Fulmineo la pugnalò nuovamente nello stesso posto rigirando la lama più in profondità.
Un gemito le sfuggì.
"Brava!", la lodò.
"Uccidimi adesso e facciamola finita!" gli urlò in faccia.
"E liberarti a questo modo? Non esiste. Non è mia intenzione ucciderti adesso. Ho bisogno di placare la noia in qualche modo, capisci?".
La scagliò nuovamente per terra, lanciò la frusta lontano da loro e si mise in guardia.

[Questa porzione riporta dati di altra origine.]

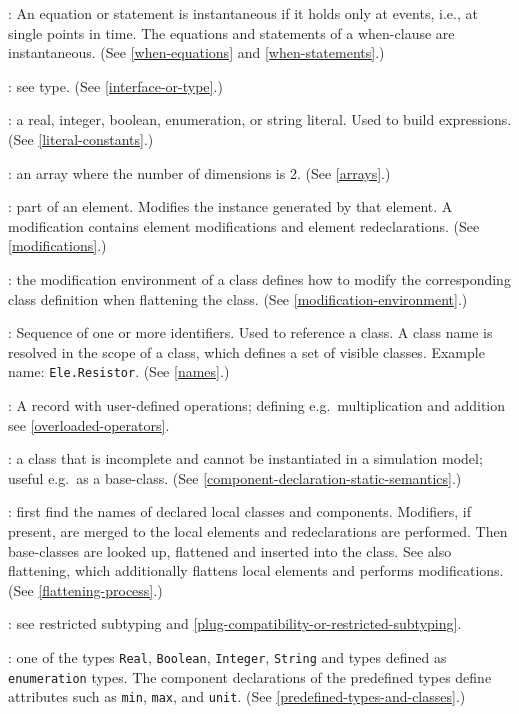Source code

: : An equation or statement is instantaneous if it
holds only at events, i.e., at single points in time. The equations and
statements of a when-clause are instantaneous. (See \cref{when-equations} and
\cref{when-statements}.)

: see type. (See \cref{interface-or-type}.)

: a real, integer, boolean, enumeration, or string
literal. Used to build expressions. (See \cref{literal-constants}.)

: an array where the number of dimensions is 2. (See
\cref{arrays}.)

: part of an element. Modifies the instance
generated by that element. A modification contains element modifications
and element redeclarations. (See \cref{modifications}.)

: the modification environment of a
class defines how to modify the corresponding class definition when
flattening the class. (See \cref{modification-environment}.)

: Sequence of one or more identifiers. Used to reference a
class. A class name is resolved in the scope of a class, which defines a
set of visible classes. Example name: \lstinline!Ele.Resistor!. (See \cref{names}.)

: A record with user-defined operations;
defining e.g.\ multiplication and addition see \cref{overloaded-operators}.

: a class that is incomplete and cannot be instantiated
in a simulation model; useful e.g.\ as a base-class. (See \cref{component-declaration-static-semantics}.)

: first find the names of declared local
classes and components. Modifiers, if present, are merged to the local
elements and redeclarations are performed. Then base-classes are looked
up, flattened and inserted into the class. See also flattening, which
additionally flattens local elements and performs modifications. (See
\cref{flattening-process}.)

: see restricted subtyping and \cref{plug-compatibility-or-restricted-subtyping}.

: one of the types \lstinline!Real!, \lstinline!Boolean!, \lstinline!Integer!,
\lstinline!String! and types defined as \lstinline!enumeration! types. The component
declarations of the predefined types define attributes such as \lstinline!min!, \lstinline!max!,
and \lstinline!unit!. (See \cref{predefined-types-and-classes}.)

"Forza, fammi vedere cosa sai fare".
Si alzò traballante in piedi. Sentiva il sangue inzupparle le vesti. Non sapeva per quanto tempo ancora sarebbe riuscita a rimanere vigile. Presa dalla disperazione gli si scagliò contro fingendo di mirare al volto, quanto in realtà puntava a destabilizzarlo colpendolo alle caviglie. Purtroppo parve capire le sue intenzioni, così spostando fuori asse la gamba posteriore girò su stesso in modo da portarsi di fianco a lei e le tirò una gomitata in pieno viso. Sempre con lo stesso braccio le afferrò la spalla martoriata e facendo leva su di essa la buttò a terra.
Lampi di dolore la accecarono, la vista le si annebbiò e la nausea le risalì dallo stomaco.
Le si sedette in grembo, faccia contro faccia, stringendole i capelli in un pugno. Lei inspirò profondamente rimanendo ferma a guardare, attendendo la fine.
"Sei solo una patetica puttana".
Lo sentiva sorridere contro la sua guancia. Una fitta al fianco, bruciante, acuta, la fece finalmente urlare. Lui premette le sue labbra contro le sue. "Shh, shh, fai piano", bisbigliava muovendo la punta del coltello. "Piano", ripeté tirando via la lama, e la testa di lei crollò sulla sua spalla, ma lui si sollevò per osservare il suo corpo ricoperto di sangue e sudore.
"Hai una soglia del dolere molto alta. Mi divertirò molto con te bambolina. Ora vediamo
di ricucirti queste ferite, va bene?", e tirò fuori dal cappotto un piccolo ago con del filo nero.
"Sono sempre attrezzato, nel caso trovassi un giocattolo degno della mia attenzione. Cerca di stringere i denti, va bene?", e la infilzò. Lei non ebbe nemmeno le forze per urlare. Solo un nome le risuonava nella mente, il nome dell'unica persona che avrebbe voluto vedere prima di morire.